Nothing in the records should change; write them all out again.

Extracted records:
= = =
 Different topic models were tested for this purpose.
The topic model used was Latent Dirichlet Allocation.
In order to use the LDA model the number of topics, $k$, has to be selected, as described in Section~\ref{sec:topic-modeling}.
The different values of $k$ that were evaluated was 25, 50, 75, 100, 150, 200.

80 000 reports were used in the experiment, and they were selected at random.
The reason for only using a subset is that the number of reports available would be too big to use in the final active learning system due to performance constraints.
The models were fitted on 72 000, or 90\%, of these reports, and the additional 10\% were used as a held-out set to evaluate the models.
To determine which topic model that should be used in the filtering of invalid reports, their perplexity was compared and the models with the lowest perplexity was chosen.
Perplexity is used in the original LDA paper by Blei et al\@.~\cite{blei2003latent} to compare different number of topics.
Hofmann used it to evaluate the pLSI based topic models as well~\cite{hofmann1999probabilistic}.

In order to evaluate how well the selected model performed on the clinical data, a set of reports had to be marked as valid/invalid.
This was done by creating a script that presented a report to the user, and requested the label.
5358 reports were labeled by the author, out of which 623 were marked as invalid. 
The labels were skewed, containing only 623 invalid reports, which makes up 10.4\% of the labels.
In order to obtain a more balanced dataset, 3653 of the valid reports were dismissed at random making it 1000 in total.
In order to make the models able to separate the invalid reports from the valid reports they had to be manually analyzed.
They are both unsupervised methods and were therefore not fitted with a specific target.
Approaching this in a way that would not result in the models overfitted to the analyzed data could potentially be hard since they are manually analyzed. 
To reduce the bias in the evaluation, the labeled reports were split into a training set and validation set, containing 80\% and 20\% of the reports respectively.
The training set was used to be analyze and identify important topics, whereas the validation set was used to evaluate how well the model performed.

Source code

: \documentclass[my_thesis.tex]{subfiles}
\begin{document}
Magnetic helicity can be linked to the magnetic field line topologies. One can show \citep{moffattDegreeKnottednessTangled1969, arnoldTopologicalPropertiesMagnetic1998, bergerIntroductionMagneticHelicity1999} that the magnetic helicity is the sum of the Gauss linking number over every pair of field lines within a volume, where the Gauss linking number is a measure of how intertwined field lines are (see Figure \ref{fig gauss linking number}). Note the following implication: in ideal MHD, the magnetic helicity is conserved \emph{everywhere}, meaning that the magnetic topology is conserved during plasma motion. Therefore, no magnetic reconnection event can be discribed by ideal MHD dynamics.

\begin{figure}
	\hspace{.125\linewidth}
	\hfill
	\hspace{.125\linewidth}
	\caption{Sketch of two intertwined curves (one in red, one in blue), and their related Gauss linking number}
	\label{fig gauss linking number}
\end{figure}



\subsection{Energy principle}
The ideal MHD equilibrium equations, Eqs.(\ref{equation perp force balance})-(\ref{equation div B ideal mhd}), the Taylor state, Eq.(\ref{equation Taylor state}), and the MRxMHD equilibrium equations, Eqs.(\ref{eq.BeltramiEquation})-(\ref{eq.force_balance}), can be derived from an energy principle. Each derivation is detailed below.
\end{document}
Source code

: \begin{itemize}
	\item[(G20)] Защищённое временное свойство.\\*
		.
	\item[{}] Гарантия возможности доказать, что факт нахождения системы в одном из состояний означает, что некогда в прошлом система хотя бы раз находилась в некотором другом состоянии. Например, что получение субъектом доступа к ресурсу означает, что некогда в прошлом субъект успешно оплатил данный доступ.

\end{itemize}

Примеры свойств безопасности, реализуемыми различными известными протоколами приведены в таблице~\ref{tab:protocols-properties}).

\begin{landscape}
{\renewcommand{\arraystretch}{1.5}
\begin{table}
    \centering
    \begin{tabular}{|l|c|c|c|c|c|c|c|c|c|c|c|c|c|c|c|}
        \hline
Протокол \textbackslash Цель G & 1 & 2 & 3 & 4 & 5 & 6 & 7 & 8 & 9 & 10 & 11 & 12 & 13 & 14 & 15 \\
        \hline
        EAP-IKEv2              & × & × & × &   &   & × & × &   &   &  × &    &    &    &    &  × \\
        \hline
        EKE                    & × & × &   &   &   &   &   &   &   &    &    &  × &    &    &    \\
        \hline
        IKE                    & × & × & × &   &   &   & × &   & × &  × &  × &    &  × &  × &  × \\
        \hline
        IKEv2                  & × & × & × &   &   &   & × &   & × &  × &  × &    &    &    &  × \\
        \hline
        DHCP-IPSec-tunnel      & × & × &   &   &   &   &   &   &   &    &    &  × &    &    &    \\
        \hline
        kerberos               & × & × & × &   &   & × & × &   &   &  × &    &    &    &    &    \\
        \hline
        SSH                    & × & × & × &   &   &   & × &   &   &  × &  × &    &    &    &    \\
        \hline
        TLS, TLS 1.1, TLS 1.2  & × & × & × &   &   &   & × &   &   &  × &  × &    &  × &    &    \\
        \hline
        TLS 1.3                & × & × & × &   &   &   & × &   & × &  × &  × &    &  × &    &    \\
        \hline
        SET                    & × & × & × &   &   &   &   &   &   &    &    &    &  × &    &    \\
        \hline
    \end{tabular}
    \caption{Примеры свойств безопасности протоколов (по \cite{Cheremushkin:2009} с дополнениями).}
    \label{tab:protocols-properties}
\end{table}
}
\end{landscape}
= = =
Written reply:
 Different topic models were tested for this purpose.
The topic model used was Latent Dirichlet Allocation.
In order to use the LDA model the number of topics, $k$, has to be selected, as described in Section~\ref{sec:topic-modeling}.
The different values of $k$ that were evaluated was 25, 50, 75, 100, 150, 200.

80 000 reports were used in the experiment, and they were selected at random.
The reason for only using a subset is that the number of reports available would be too big to use in the final active learning system due to performance constraints.
The models were fitted on 72 000, or 90\%, of these reports, and the additional 10\% were used as a held-out set to evaluate the models.
To determine which topic model that should be used in the filtering of invalid reports, their perplexity was compared and the models with the lowest perplexity was chosen.
Perplexity is used in the original LDA paper by Blei et al\@.~\cite{blei2003latent} to compare different number of topics.
Hofmann used it to evaluate the pLSI based topic models as well~\cite{hofmann1999probabilistic}.

In order to evaluate how well the selected model performed on the clinical data, a set of reports had to be marked as valid/invalid.
This was done by creating a script that presented a report to the user, and requested the label.
5358 reports were labeled by the author, out of which 623 were marked as invalid. 
The labels were skewed, containing only 623 invalid reports, which makes up 10.4\% of the labels.
In order to obtain a more balanced dataset, 3653 of the valid reports were dismissed at random making it 1000 in total.
In order to make the models able to separate the invalid reports from the valid reports they had to be manually analyzed.
They are both unsupervised methods and were therefore not fitted with a specific target.
Approaching this in a way that would not result in the models overfitted to the analyzed data could potentially be hard since they are manually analyzed. 
To reduce the bias in the evaluation, the labeled reports were split into a training set and validation set, containing 80\% and 20\% of the reports respectively.
The training set was used to be analyze and identify important topics, whereas the validation set was used to evaluate how well the model performed.

Source code

: \documentclass[my_thesis.tex]{subfiles}
\begin{document}
Magnetic helicity can be linked to the magnetic field line topologies. One can show \citep{moffattDegreeKnottednessTangled1969, arnoldTopologicalPropertiesMagnetic1998, bergerIntroductionMagneticHelicity1999} that the magnetic helicity is the sum of the Gauss linking number over every pair of field lines within a volume, where the Gauss linking number is a measure of how intertwined field lines are (see Figure \ref{fig gauss linking number}). Note the following implication: in ideal MHD, the magnetic helicity is conserved \emph{everywhere}, meaning that the magnetic topology is conserved during plasma motion. Therefore, no magnetic reconnection event can be discribed by ideal MHD dynamics.

\begin{figure}
	\hspace{.125\linewidth}
	\hfill
	\hspace{.125\linewidth}
	\caption{Sketch of two intertwined curves (one in red, one in blue), and their related Gauss linking number}
	\label{fig gauss linking number}
\end{figure}



\subsection{Energy principle}
The ideal MHD equilibrium equations, Eqs.(\ref{equation perp force balance})-(\ref{equation div B ideal mhd}), the Taylor state, Eq.(\ref{equation Taylor state}), and the MRxMHD equilibrium equations, Eqs.(\ref{eq.BeltramiEquation})-(\ref{eq.force_balance}), can be derived from an energy principle. Each derivation is detailed below.
\end{document}
Source code

: \begin{itemize}
	\item[(G20)] Защищённое временное свойство.\\*
		.
	\item[{}] Гарантия возможности доказать, что факт нахождения системы в одном из состояний означает, что некогда в прошлом система хотя бы раз находилась в некотором другом состоянии. Например, что получение субъектом доступа к ресурсу означает, что некогда в прошлом субъект успешно оплатил данный доступ.

\end{itemize}

Примеры свойств безопасности, реализуемыми различными известными протоколами приведены в таблице~\ref{tab:protocols-properties}).

\begin{landscape}
{\renewcommand{\arraystretch}{1.5}
\begin{table}
    \centering
    \begin{tabular}{|l|c|c|c|c|c|c|c|c|c|c|c|c|c|c|c|}
        \hline
Протокол \textbackslash Цель G & 1 & 2 & 3 & 4 & 5 & 6 & 7 & 8 & 9 & 10 & 11 & 12 & 13 & 14 & 15 \\
        \hline
        EAP-IKEv2              & × & × & × &   &   & × & × &   &   &  × &    &    &    &    &  × \\
        \hline
        EKE                    & × & × &   &   &   &   &   &   &   &    &    &  × &    &    &    \\
        \hline
        IKE                    & × & × & × &   &   &   & × &   & × &  × &  × &    &  × &  × &  × \\
        \hline
        IKEv2                  & × & × & × &   &   &   & × &   & × &  × &  × &    &    &    &  × \\
        \hline
        DHCP-IPSec-tunnel      & × & × &   &   &   &   &   &   &   &    &    &  × &    &    &    \\
        \hline
        kerberos               & × & × & × &   &   & × & × &   &   &  × &    &    &    &    &    \\
        \hline
        SSH                    & × & × & × &   &   &   & × &   &   &  × &  × &    &    &    &    \\
        \hline
        TLS, TLS 1.1, TLS 1.2  & × & × & × &   &   &   & × &   &   &  × &  × &    &  × &    &    \\
        \hline
        TLS 1.3                & × & × & × &   &   &   & × &   & × &  × &  × &    &  × &    &    \\
        \hline
        SET                    & × & × & × &   &   &   &   &   &   &    &    &    &  × &    &    \\
        \hline
    \end{tabular}
    \caption{Примеры свойств безопасности протоколов (по \cite{Cheremushkin:2009} с дополнениями).}
    \label{tab:protocols-properties}
\end{table}
}
\end{landscape}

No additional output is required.